DELL LOOKING AT NEW EUROPE PLANT - The Irish Times reports that Dell is considering opening its second European production plant to cope with increased demand in the region.
The paper says the computer manufacturer has confirmed reports of a speech by founder Michael Dell in which he said the firm was considering setting up a new plant in Europe.
Mr Dell did not specify in what country the plant would be located, although the firm moved yesterday to quash speculation that it was looking at France. The proposed production plant would be in addition to the firm's existing plant in Limerick which employs more than 3,000 staff, the paper quotes a Dell spokeswoman as saying.
FUNDING FOR SOFTWARE FIRM iQUATE - Software firm iQuate has secured €700,000 in venture capital funding from Executive Venture Partners and Enterprise Ireland, reports the Irish Independent.
IQuate develops software that makes it easier for firms to manage their computer networks in the Compliance, Risk and Governance (CRG) market.
The paper says its customers include Kellogg's, AIB, the US Navy and the University of Oregon.
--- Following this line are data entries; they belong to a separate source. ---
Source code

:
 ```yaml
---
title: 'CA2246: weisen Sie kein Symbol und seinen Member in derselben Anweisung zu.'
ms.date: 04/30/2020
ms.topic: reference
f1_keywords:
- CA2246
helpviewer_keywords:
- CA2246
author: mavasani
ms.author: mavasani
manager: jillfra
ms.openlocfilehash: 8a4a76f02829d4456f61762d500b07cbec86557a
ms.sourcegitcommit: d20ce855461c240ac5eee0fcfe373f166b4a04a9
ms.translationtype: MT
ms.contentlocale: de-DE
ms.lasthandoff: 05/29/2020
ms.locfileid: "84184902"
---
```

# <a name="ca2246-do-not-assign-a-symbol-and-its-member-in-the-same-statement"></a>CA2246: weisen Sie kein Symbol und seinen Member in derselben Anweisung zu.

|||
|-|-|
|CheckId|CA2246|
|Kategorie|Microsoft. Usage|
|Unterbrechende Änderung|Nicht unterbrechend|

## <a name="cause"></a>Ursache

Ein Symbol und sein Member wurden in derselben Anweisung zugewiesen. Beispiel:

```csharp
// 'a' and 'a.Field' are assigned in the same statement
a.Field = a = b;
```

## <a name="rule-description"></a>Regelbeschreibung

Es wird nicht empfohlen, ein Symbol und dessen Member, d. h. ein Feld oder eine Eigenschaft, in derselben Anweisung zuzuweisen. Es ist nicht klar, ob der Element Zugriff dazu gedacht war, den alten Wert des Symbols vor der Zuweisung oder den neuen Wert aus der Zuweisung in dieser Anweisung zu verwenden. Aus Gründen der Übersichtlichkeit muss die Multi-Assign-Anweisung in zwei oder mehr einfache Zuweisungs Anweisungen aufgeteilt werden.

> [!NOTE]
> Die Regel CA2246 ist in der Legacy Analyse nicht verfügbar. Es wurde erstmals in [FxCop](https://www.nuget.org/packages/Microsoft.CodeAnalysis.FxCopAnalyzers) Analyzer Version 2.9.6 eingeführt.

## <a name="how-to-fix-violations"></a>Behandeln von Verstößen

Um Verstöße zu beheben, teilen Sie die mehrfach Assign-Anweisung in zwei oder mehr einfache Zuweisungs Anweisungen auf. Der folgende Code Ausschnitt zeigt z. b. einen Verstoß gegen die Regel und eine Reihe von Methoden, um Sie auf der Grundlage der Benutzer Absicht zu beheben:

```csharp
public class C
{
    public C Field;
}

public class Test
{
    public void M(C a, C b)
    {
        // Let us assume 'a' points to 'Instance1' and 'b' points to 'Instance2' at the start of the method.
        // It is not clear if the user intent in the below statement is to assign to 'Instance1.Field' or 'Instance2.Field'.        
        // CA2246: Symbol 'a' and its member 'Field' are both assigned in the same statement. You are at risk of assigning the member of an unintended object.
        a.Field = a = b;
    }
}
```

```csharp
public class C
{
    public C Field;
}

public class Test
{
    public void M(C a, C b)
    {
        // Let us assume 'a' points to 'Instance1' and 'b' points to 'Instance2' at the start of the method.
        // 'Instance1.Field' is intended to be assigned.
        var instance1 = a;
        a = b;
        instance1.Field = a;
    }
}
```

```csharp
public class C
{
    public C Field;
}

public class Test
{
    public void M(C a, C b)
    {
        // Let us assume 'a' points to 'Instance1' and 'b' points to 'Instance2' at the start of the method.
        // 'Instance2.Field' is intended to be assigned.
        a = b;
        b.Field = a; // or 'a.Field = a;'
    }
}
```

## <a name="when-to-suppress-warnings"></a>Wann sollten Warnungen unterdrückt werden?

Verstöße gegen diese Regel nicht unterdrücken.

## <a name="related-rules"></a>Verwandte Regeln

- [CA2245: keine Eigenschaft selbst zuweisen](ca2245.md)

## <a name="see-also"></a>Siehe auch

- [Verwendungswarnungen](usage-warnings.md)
IQuate will use the money to support its sales and marketing efforts and expand and enhance its product portfolio.
DRUG CONTROVERSY TO HIT MERCK PROFITS - The Financial Times reports that Merck has provided further evidence of decline, as it forecast lower profits next year because of the withdrawal of Vioxx and the erosion of patent protection for Zocor, its biggest drug.
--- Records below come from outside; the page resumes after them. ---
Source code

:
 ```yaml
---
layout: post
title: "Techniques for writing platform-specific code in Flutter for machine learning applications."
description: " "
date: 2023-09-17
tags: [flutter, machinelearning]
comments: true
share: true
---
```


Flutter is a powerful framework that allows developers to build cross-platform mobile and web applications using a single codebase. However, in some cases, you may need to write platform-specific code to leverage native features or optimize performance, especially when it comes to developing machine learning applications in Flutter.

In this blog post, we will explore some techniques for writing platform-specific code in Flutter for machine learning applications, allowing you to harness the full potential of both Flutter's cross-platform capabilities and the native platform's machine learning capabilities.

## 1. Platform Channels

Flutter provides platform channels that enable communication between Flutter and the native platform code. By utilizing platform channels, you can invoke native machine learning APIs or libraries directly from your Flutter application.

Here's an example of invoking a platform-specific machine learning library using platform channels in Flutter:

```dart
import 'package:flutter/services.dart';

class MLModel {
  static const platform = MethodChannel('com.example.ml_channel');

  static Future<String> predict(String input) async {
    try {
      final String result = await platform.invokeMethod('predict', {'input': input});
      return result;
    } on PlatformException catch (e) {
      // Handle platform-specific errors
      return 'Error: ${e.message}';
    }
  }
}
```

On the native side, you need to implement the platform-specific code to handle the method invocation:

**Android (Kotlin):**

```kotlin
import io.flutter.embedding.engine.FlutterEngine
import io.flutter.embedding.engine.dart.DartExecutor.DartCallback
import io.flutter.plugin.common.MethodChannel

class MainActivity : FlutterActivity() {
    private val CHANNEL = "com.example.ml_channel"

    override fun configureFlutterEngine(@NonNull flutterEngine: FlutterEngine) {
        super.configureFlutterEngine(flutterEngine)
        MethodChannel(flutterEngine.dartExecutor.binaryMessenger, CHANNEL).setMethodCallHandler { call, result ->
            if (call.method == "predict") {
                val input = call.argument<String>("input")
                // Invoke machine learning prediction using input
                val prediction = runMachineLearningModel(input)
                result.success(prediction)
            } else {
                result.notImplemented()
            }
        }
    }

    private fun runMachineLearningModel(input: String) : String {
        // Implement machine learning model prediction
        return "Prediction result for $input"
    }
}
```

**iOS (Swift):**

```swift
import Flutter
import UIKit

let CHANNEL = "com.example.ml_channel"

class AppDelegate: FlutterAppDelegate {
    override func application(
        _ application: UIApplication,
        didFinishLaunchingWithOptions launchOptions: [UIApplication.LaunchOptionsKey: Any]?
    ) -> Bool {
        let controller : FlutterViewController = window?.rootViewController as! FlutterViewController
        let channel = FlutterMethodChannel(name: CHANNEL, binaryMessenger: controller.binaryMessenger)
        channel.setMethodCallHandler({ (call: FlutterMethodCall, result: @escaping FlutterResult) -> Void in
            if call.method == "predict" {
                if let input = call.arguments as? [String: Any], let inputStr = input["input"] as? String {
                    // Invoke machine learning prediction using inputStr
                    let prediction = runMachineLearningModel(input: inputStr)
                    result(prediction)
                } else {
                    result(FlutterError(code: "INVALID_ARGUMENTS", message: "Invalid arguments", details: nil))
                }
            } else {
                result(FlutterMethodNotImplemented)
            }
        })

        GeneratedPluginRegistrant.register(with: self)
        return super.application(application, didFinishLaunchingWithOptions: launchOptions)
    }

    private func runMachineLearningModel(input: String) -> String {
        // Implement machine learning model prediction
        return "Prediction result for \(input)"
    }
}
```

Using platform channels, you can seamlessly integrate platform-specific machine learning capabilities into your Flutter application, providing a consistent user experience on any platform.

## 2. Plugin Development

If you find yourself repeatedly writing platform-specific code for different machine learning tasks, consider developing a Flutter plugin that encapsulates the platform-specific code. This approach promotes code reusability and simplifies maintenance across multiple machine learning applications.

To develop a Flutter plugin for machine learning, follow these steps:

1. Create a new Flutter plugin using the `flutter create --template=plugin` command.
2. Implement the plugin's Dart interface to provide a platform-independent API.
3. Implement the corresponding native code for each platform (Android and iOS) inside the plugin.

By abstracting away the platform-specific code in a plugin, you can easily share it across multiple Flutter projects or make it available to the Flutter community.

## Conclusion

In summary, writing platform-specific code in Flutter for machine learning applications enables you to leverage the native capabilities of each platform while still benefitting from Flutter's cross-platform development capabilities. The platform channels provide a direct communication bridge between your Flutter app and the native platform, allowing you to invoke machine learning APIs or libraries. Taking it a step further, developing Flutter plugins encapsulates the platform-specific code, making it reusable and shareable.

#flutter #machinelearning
The pharmaceuticals group said that 2005 earnings per share would be $2.42 to $2.52, below Wall Street expectations and a drop of up to 8% from earlier forecasts.
The deteriorating outlook underlines Merck's difficulties over Vioxx, a popular painkiller withdrawn in September amid fears that regular use doubled the risk of heart attacks and strokes. Its shares have since plunged 40%.
Next year's forecast decline would mark the fourth consecutive year the company has reported lower or flat earnings.
UK GROUP BUYS LIMERICK AIR GROUP - The Irish Examiner says that a Limerick-based aviation services company has been taken over by a British firm for just over €2.5m.
FBO Shannon, which has operations at the Co Clare airport and Dublin Airport, has agreed to sell an 85% stake in the company to London-listed BBA Group.
The company provides a number of support services to airlines at Dublin and Shannon, including crew transfer and aircraft refuelling and towing. It also provides a number of services for executive jets including VIP buses.
BBA Group said its Irish acquisition would be a good fit with its Signature Flight Support subsidiary.